Bu ülkede bir zamanlar teknoloji fuarları yapıyorduk. Siz bilmezsiniz, birkaç kişilik grupla başladık teknoloji fuarları koşusuna. Bir masa bir sandalye koyup halka ne teknoloji yaptığımızı anlatarak giriştik bu işe. Birkaç metrekarelik alanlardaki gösterişsiz standlardı bizim ilk itici gücümüz.
Sonra iş büdüyü. Daha çok anlatacak şeyimiz oldu. Fuarlar büyüdü. Sayıları arttı. Halkın ilgisi büyüyünce anlatacak şeyi olanların da ilgisi büyüdü. Türkiye’nin teknoloji büyükleri buraya sponsor oldu. Hangisinin burada daha büyük salon kiralayacağı aralarında bir yarış haline geldi.
Sonra anlayamadığım bir şeyler oldu. Almanlar geldi bizim fuarları aldı, ülkenin yöneticilerinin fuara olan ilgisi söndü, halkın fuara olan ilgisi söndü. Şirketler fuarlara sponsor olmamaya, hatta orada stant açmamaya başladılar. Fuarlar dönüşüp oyun ve pencere fuarı şekline dönüştü ve bitti.

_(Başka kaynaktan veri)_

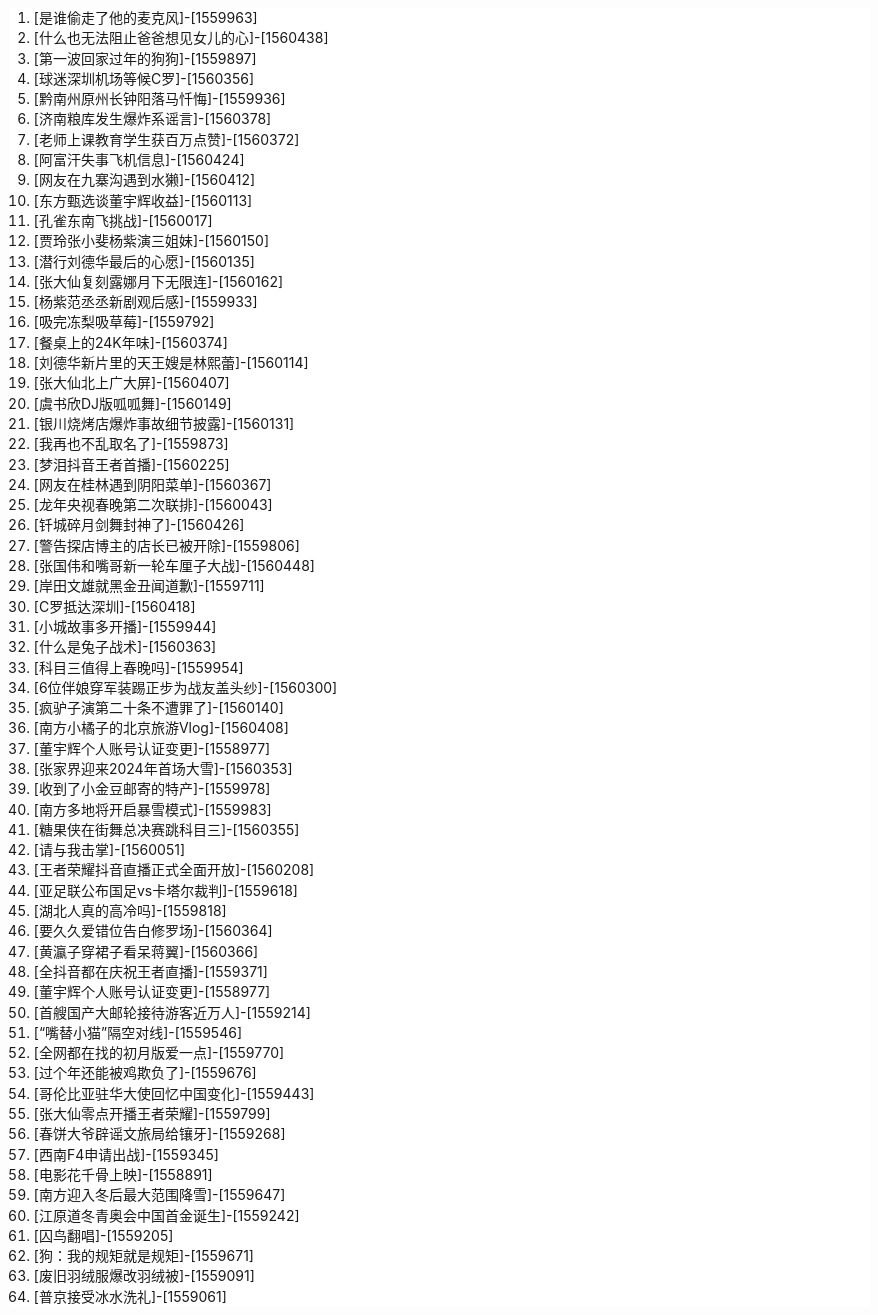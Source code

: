 1. [是谁偷走了他的麦克风]-[1559963]
1. [什么也无法阻止爸爸想见女儿的心]-[1560438]
1. [第一波回家过年的狗狗]-[1559897]
1. [球迷深圳机场等候C罗]-[1560356]
1. [黔南州原州长钟阳落马忏悔]-[1559936]
1. [济南粮库发生爆炸系谣言]-[1560378]
1. [老师上课教育学生获百万点赞]-[1560372]
1. [阿富汗失事飞机信息]-[1560424]
1. [网友在九寨沟遇到水獭]-[1560412]
1. [东方甄选谈董宇辉收益]-[1560113]
1. [孔雀东南飞挑战]-[1560017]
1. [贾玲张小斐杨紫演三姐妹]-[1560150]
1. [潜行刘德华最后的心愿]-[1560135]
1. [张大仙复刻露娜月下无限连]-[1560162]
1. [杨紫范丞丞新剧观后感]-[1559933]
1. [吸完冻梨吸草莓]-[1559792]
1. [餐桌上的24K年味]-[1560374]
1. [刘德华新片里的天王嫂是林熙蕾]-[1560114]
1. [张大仙北上广大屏]-[1560407]
1. [虞书欣DJ版呱呱舞]-[1560149]
1. [银川烧烤店爆炸事故细节披露]-[1560131]
1. [我再也不乱取名了]-[1559873]
1. [梦泪抖音王者首播]-[1560225]
1. [网友在桂林遇到阴阳菜单]-[1560367]
1. [龙年央视春晚第二次联排]-[1560043]
1. [钎城碎月剑舞封神了]-[1560426]
1. [警告探店博主的店长已被开除]-[1559806]
1. [张国伟和嘴哥新一轮车厘子大战]-[1560448]
1. [岸田文雄就黑金丑闻道歉]-[1559711]
1. [C罗抵达深圳]-[1560418]
1. [小城故事多开播]-[1559944]
1. [什么是兔子战术]-[1560363]
1. [科目三值得上春晚吗]-[1559954]
1. [6位伴娘穿军装踢正步为战友盖头纱]-[1560300]
1. [疯驴子演第二十条不遭罪了]-[1560140]
1. [南方小橘子的北京旅游Vlog]-[1560408]
1. [董宇辉个人账号认证变更]-[1558977]
1. [张家界迎来2024年首场大雪]-[1560353]
1. [收到了小金豆邮寄的特产]-[1559978]
1. [南方多地将开启暴雪模式]-[1559983]
1. [糖果侠在街舞总决赛跳科目三]-[1560355]
1. [请与我击掌]-[1560051]
1. [王者荣耀抖音直播正式全面开放]-[1560208]
1. [亚足联公布国足vs卡塔尔裁判]-[1559618]
1. [湖北人真的高冷吗]-[1559818]
1. [要久久爱错位告白修罗场]-[1560364]
1. [黄瀛子穿裙子看呆蒋翼]-[1560366]
1. [全抖音都在庆祝王者直播]-[1559371]
1. [董宇辉个人账号认证变更]-[1558977]
1. [首艘国产大邮轮接待游客近万人]-[1559214]
1. [“嘴替小猫”隔空对线]-[1559546]
1. [全网都在找的初月版爱一点]-[1559770]
1. [过个年还能被鸡欺负了]-[1559676]
1. [哥伦比亚驻华大使回忆中国变化]-[1559443]
1. [张大仙零点开播王者荣耀]-[1559799]
1. [春饼大爷辟谣文旅局给镶牙]-[1559268]
1. [西南F4申请出战]-[1559345]
1. [电影花千骨上映]-[1558891]
1. [南方迎入冬后最大范围降雪]-[1559647]
1. [江原道冬青奥会中国首金诞生]-[1559242]
1. [囚鸟翻唱]-[1559205]
1. [狗：我的规矩就是规矩]-[1559671]
1. [废旧羽绒服爆改羽绒被]-[1559091]
1. [普京接受冰水洗礼]-[1559061]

Fuarların ölmesi kimi daha çok bozdu? Ben size söyleyeyim, oraya gitmek isteyen, orada gerekirse boy boş dolaşan ama aklının bir yerine teknolojiyi yerleştiren, bir süre sonra büyüyüp bir şirketin teknoloji satın almacısı olacak olan insanları bozdu. Büyük şirketlere bir şey oldu mu? Yok canım alakası yok.
Büyük şirketler bugün Almanya, Barselona ve Las Vegas’taki fuarlara gidiyorlar. Oraya gazeteci götürüp burada anlatınca bir inandırıcılığı olacak şeyleri 18 inandırıcı hale getiriyorlar. Türkiye’de basın toplantısı yapmayacak olan şirketler orada masadan masaya geziyor.
Gidin yurt dışına oradan bize bildirin. Bu halk sizi zaten çok inandırıcı buluyordu şimdi iyice “bir başka” olacaksınız.